> _WHAT THE TASK ASKS_:
Only the lines from the opening of the material through the line bearing "1. WHEN the game runs" should be reproduced, exactly and without pictures.

> _AVAILABLE DATA_:
▬▬▬▬▬▬
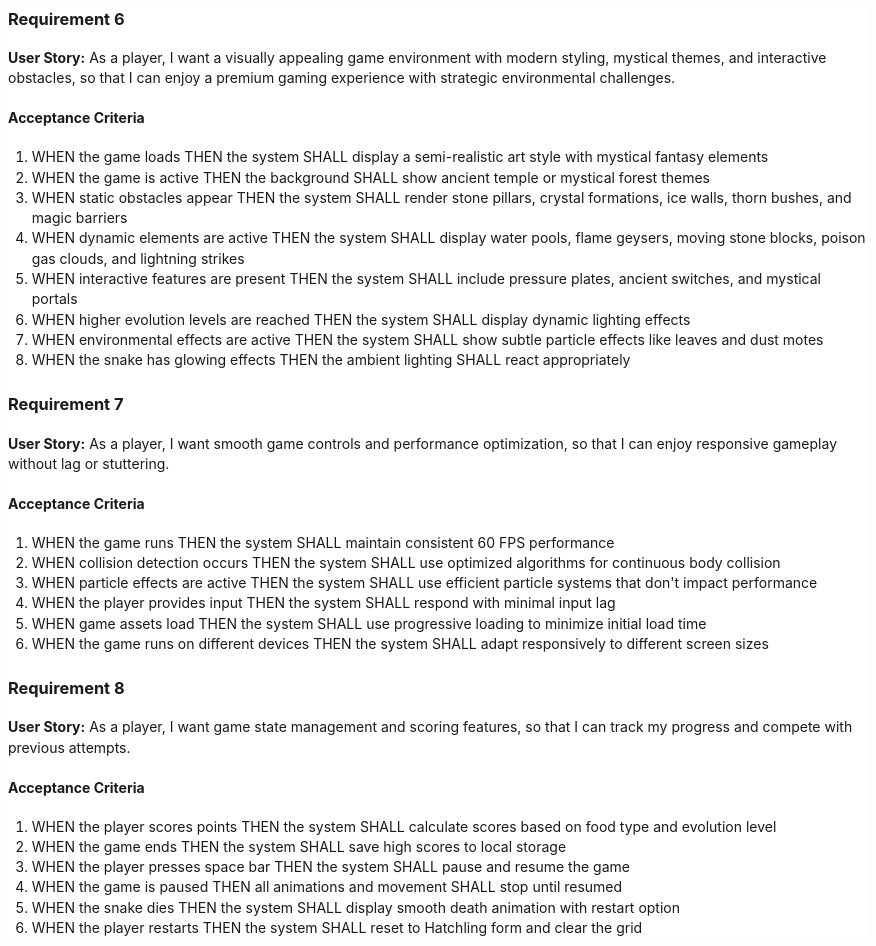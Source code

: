 ### Requirement 6

**User Story:** As a player, I want a visually appealing game environment with modern styling, mystical themes, and interactive obstacles, so that I can enjoy a premium gaming experience with strategic environmental challenges.

#### Acceptance Criteria

1. WHEN the game loads THEN the system SHALL display a semi-realistic art style with mystical fantasy elements
2. WHEN the game is active THEN the background SHALL show ancient temple or mystical forest themes
3. WHEN static obstacles appear THEN the system SHALL render stone pillars, crystal formations, ice walls, thorn bushes, and magic barriers
4. WHEN dynamic elements are active THEN the system SHALL display water pools, flame geysers, moving stone blocks, poison gas clouds, and lightning strikes
5. WHEN interactive features are present THEN the system SHALL include pressure plates, ancient switches, and mystical portals
6. WHEN higher evolution levels are reached THEN the system SHALL display dynamic lighting effects
7. WHEN environmental effects are active THEN the system SHALL show subtle particle effects like leaves and dust motes
8. WHEN the snake has glowing effects THEN the ambient lighting SHALL react appropriately

### Requirement 7

**User Story:** As a player, I want smooth game controls and performance optimization, so that I can enjoy responsive gameplay without lag or stuttering.

#### Acceptance Criteria

1. WHEN the game runs THEN the system SHALL maintain consistent 60 FPS performance
2. WHEN collision detection occurs THEN the system SHALL use optimized algorithms for continuous body collision
3. WHEN particle effects are active THEN the system SHALL use efficient particle systems that don't impact performance
4. WHEN the player provides input THEN the system SHALL respond with minimal input lag
5. WHEN game assets load THEN the system SHALL use progressive loading to minimize initial load time
6. WHEN the game runs on different devices THEN the system SHALL adapt responsively to different screen sizes

### Requirement 8

**User Story:** As a player, I want game state management and scoring features, so that I can track my progress and compete with previous attempts.

#### Acceptance Criteria

1. WHEN the player scores points THEN the system SHALL calculate scores based on food type and evolution level
2. WHEN the game ends THEN the system SHALL save high scores to local storage
3. WHEN the player presses space bar THEN the system SHALL pause and resume the game
4. WHEN the game is paused THEN all animations and movement SHALL stop until resumed
5. WHEN the snake dies THEN the system SHALL display smooth death animation with restart option
6. WHEN the player restarts THEN the system SHALL reset to Hatchling form and clear the grid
▬▬▬▬▬▬
> _SOLUTION FOR THIS TASK_:
Source code

: ### Requirement 6

**User Story:** As a player, I want a visually appealing game environment with modern styling, mystical themes, and interactive obstacles, so that I can enjoy a premium gaming experience with strategic environmental challenges.

#### Acceptance Criteria

1. WHEN the game loads THEN the system SHALL display a semi-realistic art style with mystical fantasy elements
2. WHEN the game is active THEN the background SHALL show ancient temple or mystical forest themes
3. WHEN static obstacles appear THEN the system SHALL render stone pillars, crystal formations, ice walls, thorn bushes, and magic barriers
4. WHEN dynamic elements are active THEN the system SHALL display water pools, flame geysers, moving stone blocks, poison gas clouds, and lightning strikes
5. WHEN interactive features are present THEN the system SHALL include pressure plates, ancient switches, and mystical portals
6. WHEN higher evolution levels are reached THEN the system SHALL display dynamic lighting effects
7. WHEN environmental effects are active THEN the system SHALL show subtle particle effects like leaves and dust motes
8. WHEN the snake has glowing effects THEN the ambient lighting SHALL react appropriately

### Requirement 7

**User Story:** As a player, I want smooth game controls and performance optimization, so that I can enjoy responsive gameplay without lag or stuttering.

#### Acceptance Criteria

1. WHEN the game runs THEN the system SHALL maintain consistent 60 FPS performance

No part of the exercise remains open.